Additionally, numerous articles explore the effects of plants on diabetes: Kadir et al[18] documented an ethnobotanical survey on antidiabetic plants used in traditional Bangladeshi medicine. Salehi et al[19] identified numerous plants and their components effective against diabetes. Trojan-Rodrigues et al[20] identified plant species widely used in diabetes treatment in the state of Rio Grande do Sul in southern Brazil. Garima et al[21] conducted an ethnobotanical survey on anticancer and antidiabetic plants used by local tribes in Mizoram, Northeast India.
Vascular smooth muscle cell (VSMC) is stimulated by NO that is produced in a catalyzed reaction, formed citrulline amino acid from arginine amino acid, by endothelial nitric oxide synthase (eNOS)[22]. The soluble guanylate cyclase receptor found in adjacent cells is activated by NO[23]. Thus, it is occurred to rise the level of cGMP, which forms vasodilation[10] (Figure 1).
PGI2, which activates the prostacyclin receptor included in the G protein-coupled receptor (GPCR), functions as a vasorelaxant factor[24]. The enzyme cyclooxygenase catalyzes arachidonic acid as a substrate, forming prostaglandin H2, the precursor of PGI2[25]. Additionally, prostacyclin synthase generates PGI2, a lipid, when stimulated by various factors such as shear stress, cytokines, thrombin, and growth factors. The concentration of cAMP increases through the induction of adenylyl cyclase by PGI2[25]. Consequently, this leads to a vasorelaxation impact on VSMCs[26] (Figure 2).

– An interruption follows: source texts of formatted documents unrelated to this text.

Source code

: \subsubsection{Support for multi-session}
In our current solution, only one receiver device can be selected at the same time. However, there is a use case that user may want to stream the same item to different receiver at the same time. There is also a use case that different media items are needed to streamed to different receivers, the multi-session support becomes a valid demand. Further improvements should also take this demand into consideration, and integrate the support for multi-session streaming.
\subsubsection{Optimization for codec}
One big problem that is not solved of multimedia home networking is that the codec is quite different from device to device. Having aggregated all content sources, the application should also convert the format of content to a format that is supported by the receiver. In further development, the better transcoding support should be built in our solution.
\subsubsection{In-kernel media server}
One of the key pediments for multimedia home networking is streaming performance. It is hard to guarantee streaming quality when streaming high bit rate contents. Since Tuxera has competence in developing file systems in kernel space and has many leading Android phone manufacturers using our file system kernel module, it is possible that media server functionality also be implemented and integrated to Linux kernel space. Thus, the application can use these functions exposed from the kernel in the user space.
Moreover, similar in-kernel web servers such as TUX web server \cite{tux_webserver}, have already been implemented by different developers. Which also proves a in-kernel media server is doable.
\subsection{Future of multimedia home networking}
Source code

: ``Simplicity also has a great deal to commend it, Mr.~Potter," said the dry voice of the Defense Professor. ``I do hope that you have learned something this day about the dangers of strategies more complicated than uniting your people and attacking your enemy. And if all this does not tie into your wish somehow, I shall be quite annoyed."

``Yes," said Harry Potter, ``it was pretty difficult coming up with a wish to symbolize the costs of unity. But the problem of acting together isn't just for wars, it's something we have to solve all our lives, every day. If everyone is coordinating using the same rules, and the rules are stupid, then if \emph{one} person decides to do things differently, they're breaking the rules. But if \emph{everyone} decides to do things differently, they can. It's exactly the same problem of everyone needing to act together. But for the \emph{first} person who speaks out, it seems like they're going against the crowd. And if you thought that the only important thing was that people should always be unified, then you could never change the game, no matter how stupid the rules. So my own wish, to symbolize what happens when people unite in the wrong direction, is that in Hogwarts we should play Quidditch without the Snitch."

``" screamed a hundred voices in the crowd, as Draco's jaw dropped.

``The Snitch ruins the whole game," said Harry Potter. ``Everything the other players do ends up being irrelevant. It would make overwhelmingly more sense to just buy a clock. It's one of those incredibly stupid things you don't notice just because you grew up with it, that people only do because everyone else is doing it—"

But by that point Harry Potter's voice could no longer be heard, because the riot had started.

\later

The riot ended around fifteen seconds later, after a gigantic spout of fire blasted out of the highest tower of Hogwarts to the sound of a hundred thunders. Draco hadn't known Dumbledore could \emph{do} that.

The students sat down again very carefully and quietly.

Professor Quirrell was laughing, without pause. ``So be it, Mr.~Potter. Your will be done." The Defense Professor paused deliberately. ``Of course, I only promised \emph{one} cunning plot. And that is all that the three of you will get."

cGMP and cAMP, serving as second messengers in the cell, are hydrolyzed by cyclic nucleotide PDEs[27]. In this manner, PDE enzymes facilitate the breakdown of cAMP into 5’-AMP and cGMP into 5’-GMP. Preventing PDE activation results in heightened concentrations of cyclic nucleotides, such as cAMP and cGMP, promoting vasorelaxation[28] (Figure 3).

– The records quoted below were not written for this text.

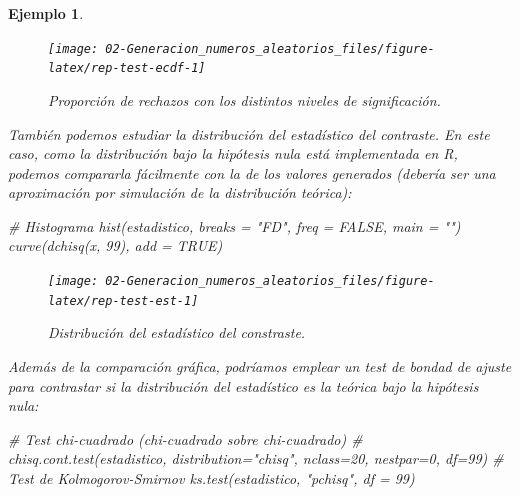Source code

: \documentclass[
]{book}
\newenvironment{Shaded}{\begin{snugshade}}{\end{snugshade}}
\newcommand{\AttributeTok}[1]{\textcolor[rgb]{0.77,0.63,0.00}{#1}}
\newcommand{\CommentTok}[1]{\textcolor[rgb]{0.56,0.35,0.01}{\textit{#1}}}
\newcommand{\ConstantTok}[1]{\textcolor[rgb]{0.00,0.00,0.00}{#1}}
\newcommand{\DecValTok}[1]{\textcolor[rgb]{0.00,0.00,0.81}{#1}}
\newcommand{\FunctionTok}[1]{\textcolor[rgb]{0.00,0.00,0.00}{#1}}
\newcommand{\NormalTok}[1]{#1}
\newcommand{\StringTok}[1]{\textcolor[rgb]{0.31,0.60,0.02}{#1}}
\theoremstyle{break}
\newtheorem{example}{Ejemplo}[chapter]
\theoremstyle{nonumberplain}
\begin{document}
\begin{example}
\begin{figure}[!htb]

{\centering \texttt{[image: 02-Generacion\_numeros\_aleatorios\_files/figure-latex/rep-test-ecdf-1]} 

}

\caption{Proporción de rechazos con los distintos niveles de significación.}\label{fig:rep-test-ecdf}
\end{figure}

También podemos estudiar la distribución del estadístico del contraste.
En este caso, como la distribución bajo la hipótesis nula está implementada en R, podemos compararla fácilmente con la de los valores generados (debería ser una aproximación por simulación de la distribución teórica):

\begin{Shaded}
\begin{Highlighting}[]
\CommentTok{\# Histograma}
\FunctionTok{hist}\NormalTok{(estadistico, }\AttributeTok{breaks =} \StringTok{"FD"}\NormalTok{, }\AttributeTok{freq =} \ConstantTok{FALSE}\NormalTok{, }\AttributeTok{main =} \StringTok{""}\NormalTok{)}
\FunctionTok{curve}\NormalTok{(}\FunctionTok{dchisq}\NormalTok{(x, }\DecValTok{99}\NormalTok{), }\AttributeTok{add =} \ConstantTok{TRUE}\NormalTok{)}
\end{Highlighting}
\end{Shaded}

\begin{figure}[!htb]

{\centering \texttt{[image: 02-Generacion\_numeros\_aleatorios\_files/figure-latex/rep-test-est-1]} 

}

\caption{Distribución del estadístico del constraste.}\label{fig:rep-test-est}
\end{figure}

Además de la comparación gráfica, podríamos emplear un test de bondad de ajuste para contrastar si la distribución del estadístico es la teórica bajo la hipótesis nula:

\begin{Shaded}
\begin{Highlighting}[]
\CommentTok{\# Test chi{-}cuadrado (chi{-}cuadrado sobre chi{-}cuadrado)}
\CommentTok{\# chisq.cont.test(estadistico, distribution="chisq", nclass=20, nestpar=0, df=99)}
\CommentTok{\# Test de Kolmogorov{-}Smirnov}
\FunctionTok{ks.test}\NormalTok{(estadistico, }\StringTok{"pchisq"}\NormalTok{, }\AttributeTok{df =} \DecValTok{99}\NormalTok{)}
\end{Highlighting}
\end{Shaded}


\end{example}
\end{document}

VSMCs harbor different K+ channels, including voltage-sensitive K+ (KV) channels, inward rectifier-type K+ (Kir) channels, ATP-sensitive K+ (KATP) channels, and Ca2+-activated K+ (KCa) channels[29]. Activation of K+ channels induces membrane hyperpolarization, leading to the cessation of voltage-dependent Ca2+ channels’ (VDCCs) activity, blocking the entry of Ca2+ into the cell, and ultimately resulting in vasorelaxation[30]. Additionally, the relaxation of VSMCs occurs when receptor-operated Ca2+ channels or VDCCs, responsible for intracellular calcium ion procurement, are blocked[31].
Diabetes mellitus (DM), a metabolic disease, affected 425 million patients in 2017. The World Health Organization predicts that diabetes will become the seventh leading cause of death by 2030[32]. The major cause of morbidity and mortality in people with diabetes is CVDs. Adults with diabetes face a 2-4 times higher cardiovascular risk compared to those without diabetes[33]. Type 1 DM, characterized by beta cell failure in pancreatic islets and decreased insulin release, is prevalent among teenagers and children[34]. On the other hand, type 2 DM (T2DM), defined by insulin resistance and hyperglycemia, is non-insulin dependent[35]. While T2DM is predominantly observed in adults, there is an increasing incidence among children due to the rising prevalence of obesity[36].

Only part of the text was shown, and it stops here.